* **WORK ITEM**
Please retype the records below exactly as they appear, but leave out the pictures.
======== RECORDS PROVIDED
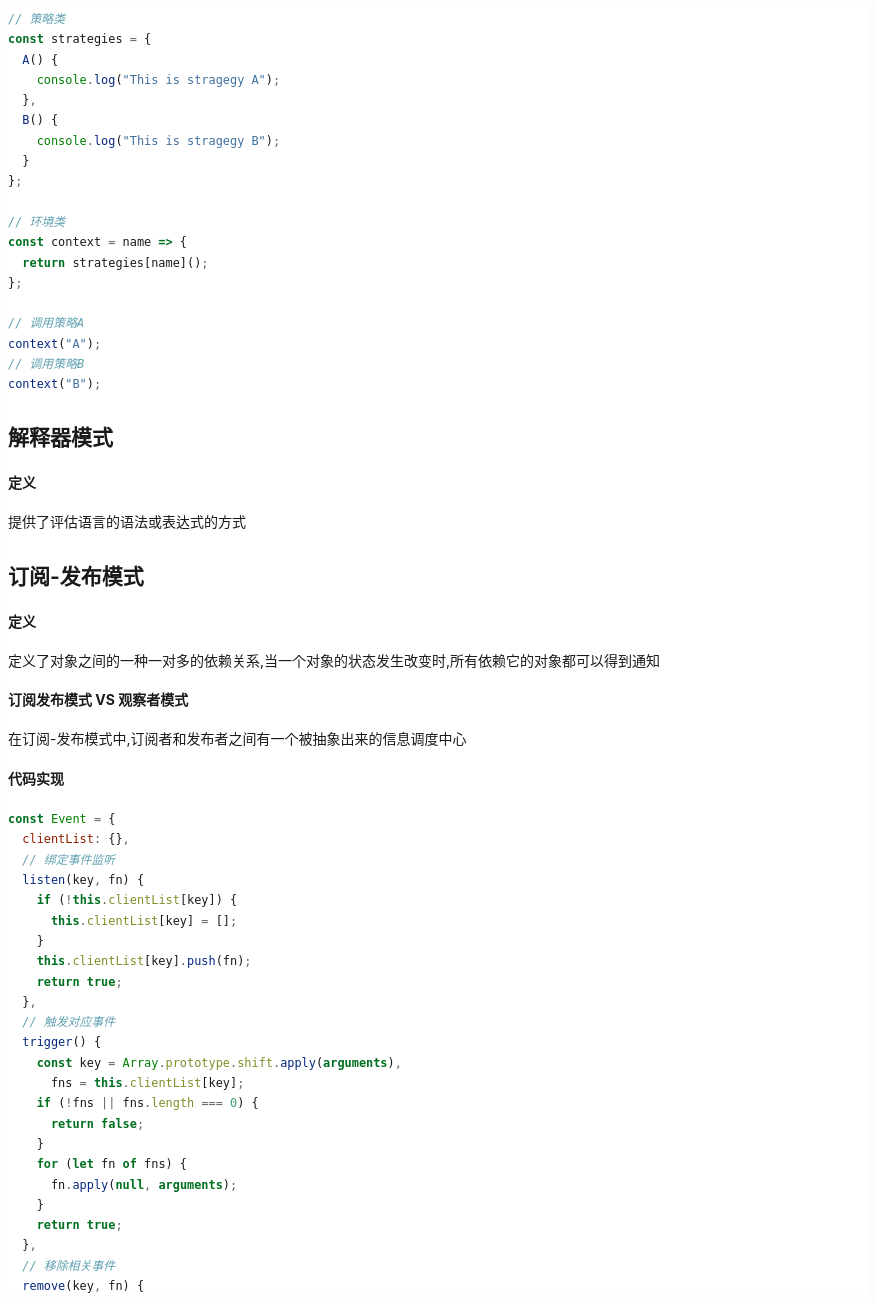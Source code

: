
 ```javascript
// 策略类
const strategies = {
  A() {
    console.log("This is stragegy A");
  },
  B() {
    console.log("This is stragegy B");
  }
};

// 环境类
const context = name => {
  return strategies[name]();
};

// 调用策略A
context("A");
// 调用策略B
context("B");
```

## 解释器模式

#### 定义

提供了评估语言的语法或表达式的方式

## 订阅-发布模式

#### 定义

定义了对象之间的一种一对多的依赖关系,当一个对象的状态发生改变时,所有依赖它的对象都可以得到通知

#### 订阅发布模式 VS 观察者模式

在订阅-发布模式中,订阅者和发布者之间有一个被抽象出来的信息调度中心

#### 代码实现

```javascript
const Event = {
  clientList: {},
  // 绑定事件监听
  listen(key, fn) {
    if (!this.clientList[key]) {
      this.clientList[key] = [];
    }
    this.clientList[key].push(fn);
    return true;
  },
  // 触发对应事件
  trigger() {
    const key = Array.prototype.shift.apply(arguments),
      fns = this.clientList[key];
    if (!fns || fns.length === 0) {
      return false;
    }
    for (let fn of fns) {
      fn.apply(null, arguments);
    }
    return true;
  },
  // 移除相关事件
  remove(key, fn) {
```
================
* **ANSWER BOX**
Source code

:
 ```javascript
// 策略类
const strategies = {
  A() {
    console.log("This is stragegy A");
  },
  B() {
    console.log("This is stragegy B");
  }
};

// 环境类
const context = name => {
  return strategies[name]();
};

// 调用策略A
context("A");
// 调用策略B
context("B");
```

## 解释器模式

#### 定义

提供了评估语言的语法或表达式的方式

## 订阅-发布模式

#### 定义

定义了对象之间的一种一对多的依赖关系,当一个对象的状态发生改变时,所有依赖它的对象都可以得到通知

#### 订阅发布模式 VS 观察者模式

在订阅-发布模式中,订阅者和发布者之间有一个被抽象出来的信息调度中心

#### 代码实现

```javascript
const Event = {
  clientList: {},
  // 绑定事件监听
  listen(key, fn) {
    if (!this.clientList[key]) {
      this.clientList[key] = [];
    }
    this.clientList[key].push(fn);
    return true;
  },
  // 触发对应事件
  trigger() {
    const key = Array.prototype.shift.apply(arguments),
      fns = this.clientList[key];
    if (!fns || fns.length === 0) {
      return false;
    }
    for (let fn of fns) {
      fn.apply(null, arguments);
    }
    return true;
  },
  // 移除相关事件
  remove(key, fn) {
```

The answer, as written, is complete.